A partir desta orientação foram promovidas inúmeras de ações judiciais eleitorais país afora.

A legítima e oportuna campanha pela maior participação feminina no processo eleitoral brasileiro, coincidindo com os resultados das eleições de 2016, serviu de motivação especial para a iniciativa do Ministério Público.

É importante frisar que a lei eleitoral trata de reserva mínima de cotas de cada gênero. Não trata de proteção a um determinado gênero. Ainda que se defenda que o gênero masculino sobrepõe há tempo no processo político brasileiro não se pode  por conta desta desproporção forçar reconhecimento de ilícitos eleitorais sem previsão legal, em especial, aqueles que redundem em cassação de mandato sob pena de prática de abuso, ainda que em defesa de uma boa causa.

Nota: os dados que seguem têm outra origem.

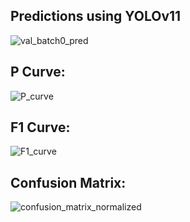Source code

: ## Predictions using YOLOv11
![val_batch0_pred](https://github.com/user-attachments/assets/c9745b16-98d4-40fd-8fd6-b0d195336e42)
## P Curve:
![P_curve](https://github.com/user-attachments/assets/fa1c31fa-95db-4385-8405-9a1b5fd81290)
## F1 Curve:
![F1_curve](https://github.com/user-attachments/assets/eee18ab7-5e82-4f1e-8a97-93b803ffd7e3)
## Confusion Matrix:
![confusion_matrix_normalized](https://github.com/user-attachments/assets/776be860-d4d3-44d0-b328-46873dd53bf4)
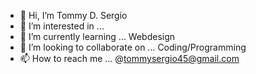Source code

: - 👋 Hi, I’m Tommy D. Sergio
- 👀 I’m interested in ...
- 🌱 I’m currently learning ... Webdesign
- 💞️ I’m looking to collaborate on ... Coding/Programming
- 📫 How to reach me ... @tommysergio45@gmail.com

<!---
tommysergioofficial/tommysergioofficial is a ✨ special ✨ repository because its `README.md` (this file) appears on your GitHub profile.
You can click the Preview link to take a look at your changes.
--->
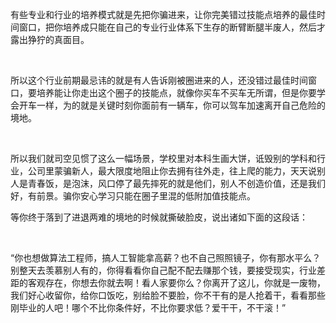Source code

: <p>有些专业和行业的培养模式就是先把你骗进来，让你完美错过技能点培养的最佳时间窗口，把你培养成只能在自己的专业行业体系下生存的断臂断腿半废人，然后才露出狰狞的真面目。</p><p><br></p><p>所以这个行业前期最忌讳的就是有人告诉刚被圈进来的人，还没错过最佳时间窗口，要培养能让你走出这个圈子的技能点，就像你买车不买车无所谓，但是你要学会开车一样，为的就是关键时刻你面前有一辆车，你可以驾车加速离开自己危险的境地。</p><p><br></p><p>所以我们就司空见惯了这么一幅场景，学校里对本科生画大饼，诋毁别的学科和行业，公司里蒙骗新人，最大限度地阻止你去拥有往外走，往上爬的能力，天天说别人是青春饭，是泡沫，风口停了最先摔死的就是他们，别人不创造价值，还是我们好，有前景。骗你安心学习只能在圈子里混的低附加值技能点。</p><p>等你终于落到了进退两难的境地的时候就撕破脸皮，说出诸如下面的这段话：</p><p><br></p><p>“你也想做算法工程师，搞人工智能拿高薪？也不自己照照镜子，你有那水平么？别整天去羡慕别人有的，你得看看你自己配不配去赚那个钱，要接受现实，行业差距的客观存在，你想去你就去啊！看人家要你么？你离开了这儿，你就是一废物，我们好心收留你，给你口饭吃，别给脸不要脸，你不干有的是人抢着干，看看那些刚毕业的人吧！哪个不比你条件好，不比你要求低？爱干干，不干滚！”</p><p></p><p></p>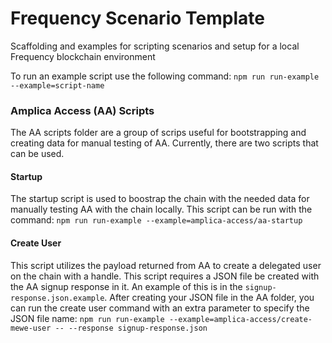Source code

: # Frequency Scenario Template

Scaffolding and examples for scripting scenarios and setup for a local Frequency blockchain environment

To run an example script use the following command: `npm run run-example --example=script-name`

### Amplica Access (AA) Scripts

The AA scripts folder are a group of scrips useful for bootstrapping and creating data for manual testing of AA.
Currently, there are two scripts that can be used.

#### Startup

The startup script is used to boostrap the chain with the needed data for manually testing AA with the
chain locally. This script can be run with the command: `npm run run-example --example=amplica-access/aa-startup`

#### Create User

This script utilizes the payload returned from AA to create a delegated user on the chain with
a handle. This script requires a JSON file be created with the AA signup response in it. An example
of this is in the `signup-response.json.example`. After creating your JSON file in the AA folder, you can run the create
user command with an extra parameter to specify the JSON file name:
`npm run run-example --example=amplica-access/create-mewe-user -- --response signup-response.json`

Há quem diga que não se pode invocar a boa-fé dos candidatos masculinos em detrimento das eventuais “candidaturas laranjas” das mulheres no preenchimento mínimo dos 30% de cotas de cada gênero. É dito que é obrigação de todos os candidatos o conhecimento das regras tocante ao regular preenchimento das cotas mínimas de gênero e da sua regular campanha eleitoral.

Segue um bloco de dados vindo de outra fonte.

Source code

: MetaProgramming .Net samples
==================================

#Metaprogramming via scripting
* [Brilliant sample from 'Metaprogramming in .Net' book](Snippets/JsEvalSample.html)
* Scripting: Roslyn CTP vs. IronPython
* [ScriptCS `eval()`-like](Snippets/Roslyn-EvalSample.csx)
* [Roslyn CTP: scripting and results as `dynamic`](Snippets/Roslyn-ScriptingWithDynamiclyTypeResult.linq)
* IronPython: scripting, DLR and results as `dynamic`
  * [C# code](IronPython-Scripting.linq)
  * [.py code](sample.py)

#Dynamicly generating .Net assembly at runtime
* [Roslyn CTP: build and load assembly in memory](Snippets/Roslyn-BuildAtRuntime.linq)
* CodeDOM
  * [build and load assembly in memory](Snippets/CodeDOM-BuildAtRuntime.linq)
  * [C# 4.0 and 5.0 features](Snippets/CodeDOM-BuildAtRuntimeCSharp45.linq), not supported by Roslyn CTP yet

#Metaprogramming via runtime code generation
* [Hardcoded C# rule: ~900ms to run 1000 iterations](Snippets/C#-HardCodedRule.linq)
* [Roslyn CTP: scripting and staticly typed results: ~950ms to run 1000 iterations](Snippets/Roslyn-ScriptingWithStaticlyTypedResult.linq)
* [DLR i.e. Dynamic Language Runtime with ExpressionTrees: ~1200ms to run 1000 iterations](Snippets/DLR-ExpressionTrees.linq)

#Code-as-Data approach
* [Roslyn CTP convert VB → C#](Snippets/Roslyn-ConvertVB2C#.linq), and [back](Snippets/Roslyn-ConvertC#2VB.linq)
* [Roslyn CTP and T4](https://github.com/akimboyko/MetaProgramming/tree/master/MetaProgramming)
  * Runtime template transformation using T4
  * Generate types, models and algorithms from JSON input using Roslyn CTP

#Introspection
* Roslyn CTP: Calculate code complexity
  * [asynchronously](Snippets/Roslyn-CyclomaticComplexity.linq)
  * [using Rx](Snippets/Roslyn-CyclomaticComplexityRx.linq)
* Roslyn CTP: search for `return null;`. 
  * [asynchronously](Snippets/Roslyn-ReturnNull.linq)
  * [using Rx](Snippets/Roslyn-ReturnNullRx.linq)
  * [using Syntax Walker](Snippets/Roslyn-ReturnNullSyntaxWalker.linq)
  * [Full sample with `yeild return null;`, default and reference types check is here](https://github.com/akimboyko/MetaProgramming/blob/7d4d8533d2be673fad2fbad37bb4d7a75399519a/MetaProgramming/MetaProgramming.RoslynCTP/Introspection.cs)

No entanto, a boa-fé pode ser invocada, uma vez que as regras de registro de candidatura estão postas em capitulação própria na Lei nº 9.504/97 - artigos 10 ao 16-B. Desde o advento da Lei nº 12.034, em 2009, não houve alterações na Lei das Eleições, nem tampouco as resoluções do TSE trataram da matéria de maneira inovadora.

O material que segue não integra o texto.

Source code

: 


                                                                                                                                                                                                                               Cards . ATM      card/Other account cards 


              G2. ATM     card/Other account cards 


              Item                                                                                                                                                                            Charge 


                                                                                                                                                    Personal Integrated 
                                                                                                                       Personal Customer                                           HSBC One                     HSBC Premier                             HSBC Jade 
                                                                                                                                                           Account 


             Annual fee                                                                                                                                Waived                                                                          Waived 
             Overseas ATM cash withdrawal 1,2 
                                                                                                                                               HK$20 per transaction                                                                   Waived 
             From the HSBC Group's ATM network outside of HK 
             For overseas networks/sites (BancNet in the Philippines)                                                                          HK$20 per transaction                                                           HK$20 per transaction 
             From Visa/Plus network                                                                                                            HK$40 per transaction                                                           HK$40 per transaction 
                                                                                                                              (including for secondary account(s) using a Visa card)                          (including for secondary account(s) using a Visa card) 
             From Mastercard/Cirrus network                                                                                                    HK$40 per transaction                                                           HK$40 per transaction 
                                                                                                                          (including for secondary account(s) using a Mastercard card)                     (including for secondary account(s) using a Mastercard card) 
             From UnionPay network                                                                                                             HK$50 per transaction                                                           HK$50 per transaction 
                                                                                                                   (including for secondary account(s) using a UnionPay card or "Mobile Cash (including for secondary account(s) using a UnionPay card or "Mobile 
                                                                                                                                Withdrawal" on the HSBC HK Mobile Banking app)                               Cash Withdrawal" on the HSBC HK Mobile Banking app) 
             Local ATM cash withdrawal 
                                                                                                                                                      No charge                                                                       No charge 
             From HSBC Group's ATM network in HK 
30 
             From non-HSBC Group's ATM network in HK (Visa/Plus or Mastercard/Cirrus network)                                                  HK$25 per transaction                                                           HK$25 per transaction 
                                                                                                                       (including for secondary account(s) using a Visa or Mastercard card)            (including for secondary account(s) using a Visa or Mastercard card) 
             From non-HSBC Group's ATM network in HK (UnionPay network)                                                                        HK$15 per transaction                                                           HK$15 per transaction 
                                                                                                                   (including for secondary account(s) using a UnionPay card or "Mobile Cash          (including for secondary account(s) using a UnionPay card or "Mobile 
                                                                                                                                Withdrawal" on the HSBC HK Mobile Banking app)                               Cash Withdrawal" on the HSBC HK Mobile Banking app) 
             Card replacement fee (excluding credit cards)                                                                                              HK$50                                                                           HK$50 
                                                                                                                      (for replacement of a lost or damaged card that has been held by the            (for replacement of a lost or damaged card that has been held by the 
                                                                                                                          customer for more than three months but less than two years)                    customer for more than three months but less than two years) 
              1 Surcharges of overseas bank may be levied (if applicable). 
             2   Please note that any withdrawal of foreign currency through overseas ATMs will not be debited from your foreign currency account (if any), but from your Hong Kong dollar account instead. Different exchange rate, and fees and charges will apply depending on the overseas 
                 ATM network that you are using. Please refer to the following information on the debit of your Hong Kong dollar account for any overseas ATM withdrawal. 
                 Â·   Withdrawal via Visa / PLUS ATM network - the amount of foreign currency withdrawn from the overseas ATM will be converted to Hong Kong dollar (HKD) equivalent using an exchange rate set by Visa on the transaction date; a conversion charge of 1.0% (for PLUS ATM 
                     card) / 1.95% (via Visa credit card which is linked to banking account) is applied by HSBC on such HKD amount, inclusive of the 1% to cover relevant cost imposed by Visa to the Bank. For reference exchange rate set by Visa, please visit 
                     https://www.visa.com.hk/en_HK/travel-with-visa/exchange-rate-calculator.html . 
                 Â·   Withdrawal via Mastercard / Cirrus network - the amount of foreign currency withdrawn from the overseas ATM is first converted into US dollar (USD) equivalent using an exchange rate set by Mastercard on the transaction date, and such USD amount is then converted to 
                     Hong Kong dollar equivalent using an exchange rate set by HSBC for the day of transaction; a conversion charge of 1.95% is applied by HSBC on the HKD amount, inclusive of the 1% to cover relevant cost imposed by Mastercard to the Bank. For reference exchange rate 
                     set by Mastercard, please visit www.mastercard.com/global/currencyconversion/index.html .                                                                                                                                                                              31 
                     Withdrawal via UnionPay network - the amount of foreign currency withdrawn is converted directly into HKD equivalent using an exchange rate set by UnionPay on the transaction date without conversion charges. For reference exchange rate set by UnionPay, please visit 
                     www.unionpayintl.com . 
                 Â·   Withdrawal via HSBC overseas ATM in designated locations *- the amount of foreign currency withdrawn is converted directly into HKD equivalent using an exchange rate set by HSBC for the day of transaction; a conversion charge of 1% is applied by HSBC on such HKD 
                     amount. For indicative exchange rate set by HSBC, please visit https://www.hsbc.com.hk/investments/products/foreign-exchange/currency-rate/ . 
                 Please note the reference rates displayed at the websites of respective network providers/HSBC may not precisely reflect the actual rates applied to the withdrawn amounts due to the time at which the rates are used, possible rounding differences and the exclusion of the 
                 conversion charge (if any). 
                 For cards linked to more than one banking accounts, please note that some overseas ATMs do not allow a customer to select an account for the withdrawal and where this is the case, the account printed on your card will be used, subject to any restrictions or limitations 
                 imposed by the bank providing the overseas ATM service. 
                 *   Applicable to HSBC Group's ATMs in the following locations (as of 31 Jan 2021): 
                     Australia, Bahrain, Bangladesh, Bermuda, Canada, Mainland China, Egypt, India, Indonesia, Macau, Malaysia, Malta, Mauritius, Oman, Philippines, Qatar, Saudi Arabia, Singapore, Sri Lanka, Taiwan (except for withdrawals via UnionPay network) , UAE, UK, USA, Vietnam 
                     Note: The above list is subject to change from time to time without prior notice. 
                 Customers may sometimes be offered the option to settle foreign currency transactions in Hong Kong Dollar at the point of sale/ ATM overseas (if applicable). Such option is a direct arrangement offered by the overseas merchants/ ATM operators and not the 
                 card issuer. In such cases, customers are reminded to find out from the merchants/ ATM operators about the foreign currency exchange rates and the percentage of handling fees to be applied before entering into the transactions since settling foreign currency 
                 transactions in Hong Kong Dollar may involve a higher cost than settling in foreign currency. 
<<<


Frise-se, nunca antes houve a extensão proposta agora pelo Ministério Público por meio das inúmeras ações judiciais eleitorais.

Não há nenhum artigo na legislação eleitoral, nem tampouco nas resoluções do TSE que obrigue os candidatos a vigiarem e fiscalizarem os atos de campanha dos seus próprios companheiros de partido ou de coligação.

A busca do Ministério Público pela cassação dos mandatos unicamente dos candidatos homens por meio da anulação do DRAP por fraude, ressalvando os mandatos das candidatas mulheres, deve ser rechaçado. Não é possível a anulação de parte do DRAP sem atingir ambas as candidaturas, tanto de homens quanto de mulheres, pois constam do mesmo DRAP.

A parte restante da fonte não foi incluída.